» ACTIVITY: Below are some entries; set them all down exactly.

--- MATERIAL FOR THIS TASK Enclosed Below ---

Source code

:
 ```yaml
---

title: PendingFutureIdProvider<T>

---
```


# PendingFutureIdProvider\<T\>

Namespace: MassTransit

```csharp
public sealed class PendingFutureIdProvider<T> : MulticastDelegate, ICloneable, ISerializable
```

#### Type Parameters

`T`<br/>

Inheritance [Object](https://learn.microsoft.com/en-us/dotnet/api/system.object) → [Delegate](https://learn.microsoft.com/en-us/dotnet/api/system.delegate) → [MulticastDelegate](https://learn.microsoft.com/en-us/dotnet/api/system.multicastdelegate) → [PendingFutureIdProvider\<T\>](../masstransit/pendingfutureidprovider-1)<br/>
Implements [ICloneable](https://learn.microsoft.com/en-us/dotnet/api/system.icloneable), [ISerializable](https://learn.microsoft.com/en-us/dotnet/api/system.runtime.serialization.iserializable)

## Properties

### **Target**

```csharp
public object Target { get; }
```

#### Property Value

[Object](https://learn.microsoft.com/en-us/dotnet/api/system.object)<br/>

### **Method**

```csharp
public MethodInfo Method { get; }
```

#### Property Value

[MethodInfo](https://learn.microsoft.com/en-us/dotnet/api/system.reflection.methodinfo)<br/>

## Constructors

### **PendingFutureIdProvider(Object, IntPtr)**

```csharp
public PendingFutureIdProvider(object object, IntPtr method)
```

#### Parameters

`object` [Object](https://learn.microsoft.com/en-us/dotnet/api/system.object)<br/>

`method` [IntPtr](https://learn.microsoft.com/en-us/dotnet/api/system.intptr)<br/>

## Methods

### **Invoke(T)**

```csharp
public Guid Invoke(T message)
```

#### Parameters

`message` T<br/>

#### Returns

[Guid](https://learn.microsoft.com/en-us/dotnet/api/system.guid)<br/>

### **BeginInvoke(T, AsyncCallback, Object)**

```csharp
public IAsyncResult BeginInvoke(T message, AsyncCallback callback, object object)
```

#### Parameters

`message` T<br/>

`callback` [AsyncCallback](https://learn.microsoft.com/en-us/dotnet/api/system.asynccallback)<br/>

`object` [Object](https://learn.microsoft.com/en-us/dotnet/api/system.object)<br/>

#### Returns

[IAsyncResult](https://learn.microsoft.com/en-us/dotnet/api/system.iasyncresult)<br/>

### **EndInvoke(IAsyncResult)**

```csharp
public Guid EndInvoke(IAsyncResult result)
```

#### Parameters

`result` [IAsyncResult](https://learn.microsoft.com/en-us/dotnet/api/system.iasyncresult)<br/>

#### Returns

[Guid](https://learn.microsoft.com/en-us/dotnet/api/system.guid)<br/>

--- End of Enclosed MATERIAL FOR THIS TASK ---

» PROBLEM SOLUTION:
Source code

:
 ```yaml
---

title: PendingFutureIdProvider<T>

---
```


# PendingFutureIdProvider\<T\>

Namespace: MassTransit

```csharp
public sealed class PendingFutureIdProvider<T> : MulticastDelegate, ICloneable, ISerializable
```

#### Type Parameters

`T`<br/>

Inheritance [Object](https://learn.microsoft.com/en-us/dotnet/api/system.object) → [Delegate](https://learn.microsoft.com/en-us/dotnet/api/system.delegate) → [MulticastDelegate](https://learn.microsoft.com/en-us/dotnet/api/system.multicastdelegate) → [PendingFutureIdProvider\<T\>](../masstransit/pendingfutureidprovider-1)<br/>
Implements [ICloneable](https://learn.microsoft.com/en-us/dotnet/api/system.icloneable), [ISerializable](https://learn.microsoft.com/en-us/dotnet/api/system.runtime.serialization.iserializable)

## Properties

### **Target**

```csharp
public object Target { get; }
```

#### Property Value

[Object](https://learn.microsoft.com/en-us/dotnet/api/system.object)<br/>

### **Method**

```csharp
public MethodInfo Method { get; }
```

#### Property Value

[MethodInfo](https://learn.microsoft.com/en-us/dotnet/api/system.reflection.methodinfo)<br/>

## Constructors

### **PendingFutureIdProvider(Object, IntPtr)**

```csharp
public PendingFutureIdProvider(object object, IntPtr method)
```

#### Parameters

`object` [Object](https://learn.microsoft.com/en-us/dotnet/api/system.object)<br/>

`method` [IntPtr](https://learn.microsoft.com/en-us/dotnet/api/system.intptr)<br/>

## Methods

### **Invoke(T)**

```csharp
public Guid Invoke(T message)
```

#### Parameters

`message` T<br/>

#### Returns

[Guid](https://learn.microsoft.com/en-us/dotnet/api/system.guid)<br/>

### **BeginInvoke(T, AsyncCallback, Object)**

```csharp
public IAsyncResult BeginInvoke(T message, AsyncCallback callback, object object)
```

#### Parameters

`message` T<br/>

`callback` [AsyncCallback](https://learn.microsoft.com/en-us/dotnet/api/system.asynccallback)<br/>

`object` [Object](https://learn.microsoft.com/en-us/dotnet/api/system.object)<br/>

#### Returns

[IAsyncResult](https://learn.microsoft.com/en-us/dotnet/api/system.iasyncresult)<br/>

### **EndInvoke(IAsyncResult)**

```csharp
public Guid EndInvoke(IAsyncResult result)
```

#### Parameters

`result` [IAsyncResult](https://learn.microsoft.com/en-us/dotnet/api/system.iasyncresult)<br/>

#### Returns

[Guid](https://learn.microsoft.com/en-us/dotnet/api/system.guid)<br/>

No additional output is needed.